Syrian government troops and rebels have clashed around a prison in the flashpoint northern city of Aleppo.
Reports suggest the rebel fighters may have tried to blow up the walls of the prison, which holds some 4,000 inmates.
Activists said government forces had counter-attacked using tank shells and air raids.
Meanwhile, the rebel Free Syrian Army (FSA) vowed to punish criminals after a video appeared apparently showing a rebel biting a dead soldier's organs.
In Aleppo, rebels appear to have detonated car bombs outside the walls of the prison on Wednesday morning, according to the Syrian Observatory for Human Rights (SOHR), a UK-based activist group.
Government sources claimed to have fought back, injuring and killing opposition fighters.
Clashes were still continuing early on Wednesday afternoon, according to a BBC reporter in Damascus.

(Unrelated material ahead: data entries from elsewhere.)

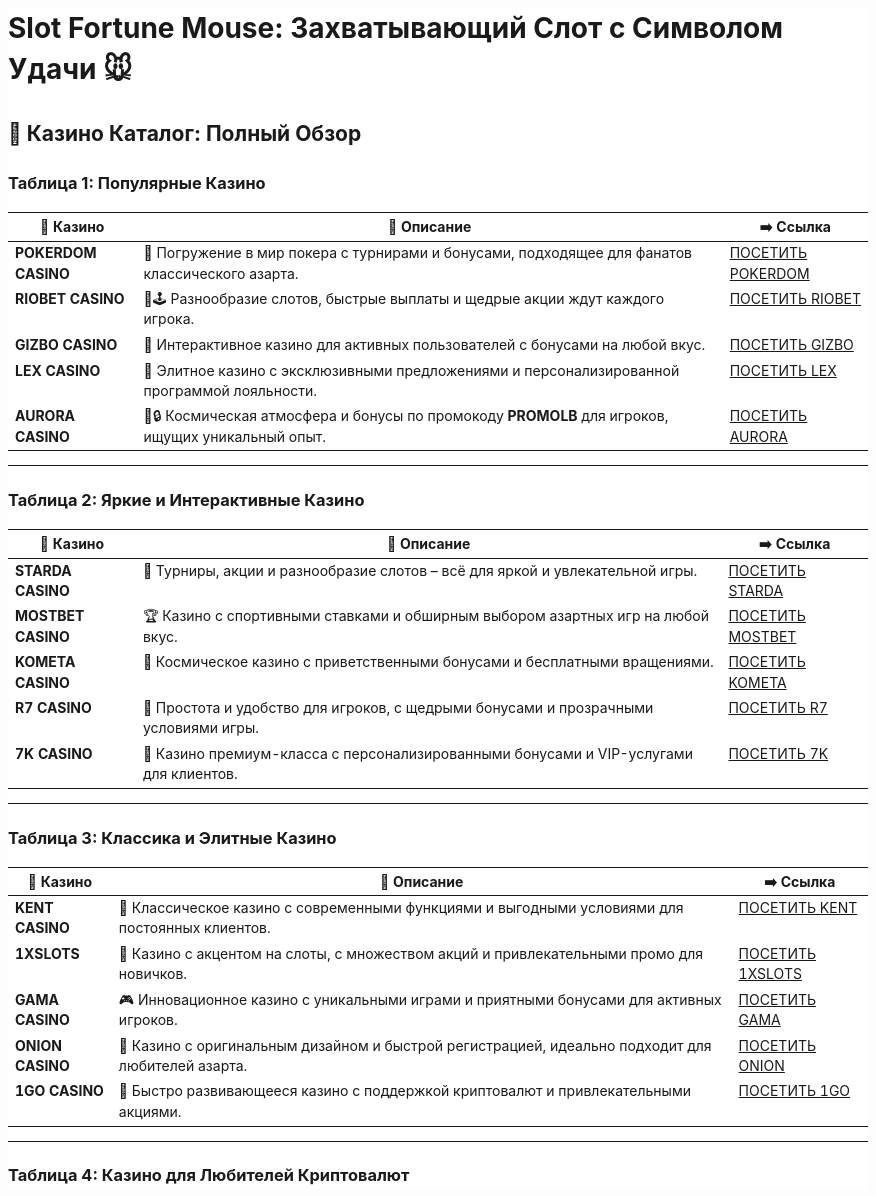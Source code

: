 # Slot Fortune Mouse: Захватывающий Слот с Символом Удачи 🐭
## 🎲 Казино Каталог: Полный Обзор

### Таблица 1: Популярные Казино

| 🎰 Казино                | 📜 Описание                                                                                          | ➡️ Ссылка                                                                                          |
|--------------------------|------------------------------------------------------------------------------------------------------|----------------------------------------------------------------------------------------------------|
| **POKERDOM CASINO**      | 🎲 Погружение в мир покера с турнирами и бонусами, подходящее для фанатов классического азарта.       | [ПОСЕТИТЬ POKERDOM](https://brandplay.link/Bxg7SC7H)                                              |
| **RIOBET CASINO**        | 🌟🕹️ Разнообразие слотов, быстрые выплаты и щедрые акции ждут каждого игрока.                         | [ПОСЕТИТЬ RIOBET](https://brandplay.link/dtx89f2L)                                               |
| **GIZBO CASINO**         | 🚀 Интерактивное казино для активных пользователей с бонусами на любой вкус.                           | [ПОСЕТИТЬ GIZBO](https://gizbo-tea02.com/c8e962e89)                                              |
| **LEX CASINO**           | 🎰 Элитное казино с эксклюзивными предложениями и персонализированной программой лояльности.           | [ПОСЕТИТЬ LEX](https://brandplay.link/2HFTmBc8)                                                  |
| **AURORA CASINO**        | 🌌🔒 Космическая атмосфера и бонусы по промокоду **PROMOLB** для игроков, ищущих уникальный опыт.      | [ПОСЕТИТЬ AURORA](https://10trafic-stat2.com/click/668546566bcc6313411604c7/6766/15114/subaccount?promocode=PROMOLB) |

---

### Таблица 2: Яркие и Интерактивные Казино

| 🎰 Казино                | 📜 Описание                                                                                          | ➡️ Ссылка                                                                                          |
|--------------------------|------------------------------------------------------------------------------------------------------|----------------------------------------------------------------------------------------------------|
| **STARDA CASINO**        | 🌠 Турниры, акции и разнообразие слотов – всё для яркой и увлекательной игры.                         | [ПОСЕТИТЬ STARDA](https://brandplay.link/cpFQbWKn)                                               |
| **MOSTBET CASINO**       | 🏆 Казино с спортивными ставками и обширным выбором азартных игр на любой вкус.                        | [ПОСЕТИТЬ MOSTBET](https://ktbtis024ifqfn0mst.com/beQs)                                          |
| **KOMETA CASINO**        | 💫 Космическое казино с приветственными бонусами и бесплатными вращениями.                            | [ПОСЕТИТЬ KOMETA](https://brandplay.link/tLG15CCb)                                               |
| **R7 CASINO**            | 🎯 Простота и удобство для игроков, с щедрыми бонусами и прозрачными условиями игры.                  | [ПОСЕТИТЬ R7](https://brandplay.link/zPmNmTWG)                                                   |
| **7K CASINO**            | 💎 Казино премиум-класса с персонализированными бонусами и VIP-услугами для клиентов.                  | [ПОСЕТИТЬ 7K](https://brandplay.link/dd46bNgD)                                                   |

---

### Таблица 3: Классика и Элитные Казино

| 🎰 Казино                | 📜 Описание                                                                                          | ➡️ Ссылка                                                                                          |
|--------------------------|------------------------------------------------------------------------------------------------------|----------------------------------------------------------------------------------------------------|
| **KENT CASINO**          | 🎲 Классическое казино с современными функциями и выгодными условиями для постоянных клиентов.        | [ПОСЕТИТЬ KENT](https://brandplay.link/tj7BwCb4)                                                 |
| **1XSLOTS**              | 🎰 Казино с акцентом на слоты, с множеством акций и привлекательными промо для новичков.              | [ПОСЕТИТЬ 1XSLOTS](https://brandplay.link/R4xfxqdm)                                              |
| **GAMA CASINO**          | 🎮 Инновационное казино с уникальными играми и приятными бонусами для активных игроков.               | [ПОСЕТИТЬ GAMA](https://brandplay.link/zrZpLFTP)                                                 |
| **ONION CASINO**         | 🧅 Казино с оригинальным дизайном и быстрой регистрацией, идеально подходит для любителей азарта.     | [ПОСЕТИТЬ ONION](https://obclk001-2d.top/click?offer_id=986&partner_id=10542&landing_id=1798&utm_medium=affiliate&sub_1=oncasino3) |
| **1GO CASINO**           | 🚀 Быстро развивающееся казино с поддержкой криптовалют и привлекательными акциями.                   | [ПОСЕТИТЬ 1GO](https://1go-ircp01.com/ce015f410)                                                |

---

### Таблица 4: Казино для Любителей Криптовалют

The FSA put out a statement saying its field commanders had been instructed to "to begin a prompt investigation" into the video in which a well-known insurgent from the city of Homs, Abu Sakkar, is shown apparently cutting out the soldier's heart.
"Any act contrary to the values that the Syrian people have paid their blood and lost their homes to will not be tolerated, the abuser will be punished severely even if they are associated with the Free Syrian Army," the FSA said, according to AFP news agency.
"The perpetrator will be brought to justice," it said.
In the video, which cannot be independently authenticated, Abu Sakkar is shown standing over the soldier's corpse, saying: "I swear to God we will eat your hearts and your livers, you soldiers of Bashar the dog."
US-based Human Rights Watch said his actions were a war crime.
Also on Wednesday, a US-based web monitoring company said that Syria appeared to be experiencing a nationwide internet blackout for the third time in six months.
Renesys Corporation said that Syrian internet services had gone offline at 10:00 local time (07:00 GMT).
The UN says nearly 80,000 people have been killed since the uprising against President Assad began in March 2011, and millions have fled their homes.